──────── RECORDS TO PROCESS

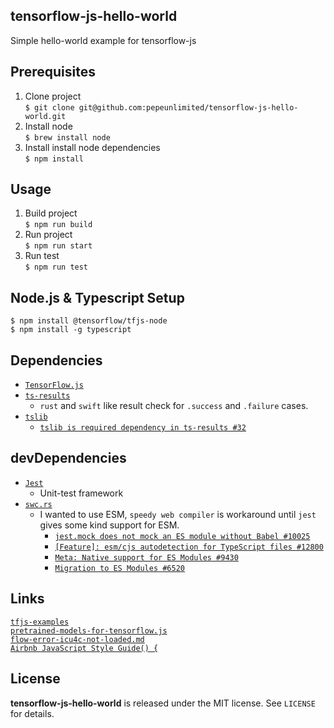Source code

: tensorflow-js-hello-world
-------------------------

Simple hello-world example for tensorflow-js

Prerequisites
-------------

1. Clone project  
`$ git clone git@github.com:pepeunlimited/tensorflow-js-hello-world.git`  
2. Install node  
`$ brew install node`  
3. Install install node dependencies  
`$ npm install` 

Usage
-----

1. Build project  
`$ npm run build`  
2. Run project  
`$ npm run start` 
3. Run test  
`$ npm run test` 

Node.js & Typescript Setup
--------------------------

`$ npm install @tensorflow/tfjs-node`  
`$ npm install -g typescript`

Dependencies
------------

- [`TensorFlow.js`](https://www.tensorflow.org/js)  
- [`ts-results`](https://github.com/vultix/ts-results)  
  - `rust` and `swift` like result check for `.success` and `.failure` cases.
- [`tslib`](https://www.npmjs.com/package/tslib)
  - [`tslib is required dependency in ts-results #32`](https://github.com/vultix/ts-results/issues/32)

devDependencies
---------------

- [`Jest`](https://github.com/facebook/jest)  
  - Unit-test framework
- [`swc.rs`](https://swc.rs/)  
  - I wanted to use ESM, `speedy web compiler` is workaround until `jest` gives some kind support for ESM.  
    - [`jest.mock does not mock an ES module without Babel #10025`](https://github.com/facebook/jest/issues/10025)  
    - [`[Feature]: esm/cjs autodetection for TypeScript files #12800`](https://github.com/facebook/jest/issues/12800)  
    - [`Meta: Native support for ES Modules #9430`](https://github.com/facebook/jest/issues/9430)  
    - [`Migration to ES Modules #6520`](https://github.com/facebook/docusaurus/issues/6520)  

Links
-----


[`tfjs-examples`](https://github.com/tensorflow/tfjs-examples)  
[`pretrained-models-for-tensorflow.js`](https://github.com/tensorflow/tfjs-models)  
[`flow-error-icu4c-not-loaded.md`](https://gist.github.com/berkedel/d1fc6d13651c16002f64653096d1fded)  
[`Airbnb JavaScript Style Guide() {`](https://github.com/airbnb/javascript)  

License
-------

**tensorflow-js-hello-world** is released under the MIT license. See `LICENSE` for details.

────────────────

WHAT THE TASK REQUIRES
A faithful copy of all the lines above is needed, with the pictures omitted.

SOLUTION
Source code

: tensorflow-js-hello-world
-------------------------

Simple hello-world example for tensorflow-js

Prerequisites
-------------

1. Clone project  
`$ git clone git@github.com:pepeunlimited/tensorflow-js-hello-world.git`  
2. Install node  
`$ brew install node`  
3. Install install node dependencies  
`$ npm install` 

Usage
-----

1. Build project  
`$ npm run build`  
2. Run project  
`$ npm run start` 
3. Run test  
`$ npm run test` 

Node.js & Typescript Setup
--------------------------

`$ npm install @tensorflow/tfjs-node`  
`$ npm install -g typescript`

Dependencies
------------

- [`TensorFlow.js`](https://www.tensorflow.org/js)  
- [`ts-results`](https://github.com/vultix/ts-results)  
  - `rust` and `swift` like result check for `.success` and `.failure` cases.
- [`tslib`](https://www.npmjs.com/package/tslib)
  - [`tslib is required dependency in ts-results #32`](https://github.com/vultix/ts-results/issues/32)

devDependencies
---------------

- [`Jest`](https://github.com/facebook/jest)  
  - Unit-test framework
- [`swc.rs`](https://swc.rs/)  
  - I wanted to use ESM, `speedy web compiler` is workaround until `jest` gives some kind support for ESM.  
    - [`jest.mock does not mock an ES module without Babel #10025`](https://github.com/facebook/jest/issues/10025)  
    - [`[Feature]: esm/cjs autodetection for TypeScript files #12800`](https://github.com/facebook/jest/issues/12800)  
    - [`Meta: Native support for ES Modules #9430`](https://github.com/facebook/jest/issues/9430)  
    - [`Migration to ES Modules #6520`](https://github.com/facebook/docusaurus/issues/6520)  

Links
-----


[`tfjs-examples`](https://github.com/tensorflow/tfjs-examples)  
[`pretrained-models-for-tensorflow.js`](https://github.com/tensorflow/tfjs-models)  
[`flow-error-icu4c-not-loaded.md`](https://gist.github.com/berkedel/d1fc6d13651c16002f64653096d1fded)  
[`Airbnb JavaScript Style Guide() {`](https://github.com/airbnb/javascript)  

License
-------

**tensorflow-js-hello-world** is released under the MIT license. See `LICENSE` for details.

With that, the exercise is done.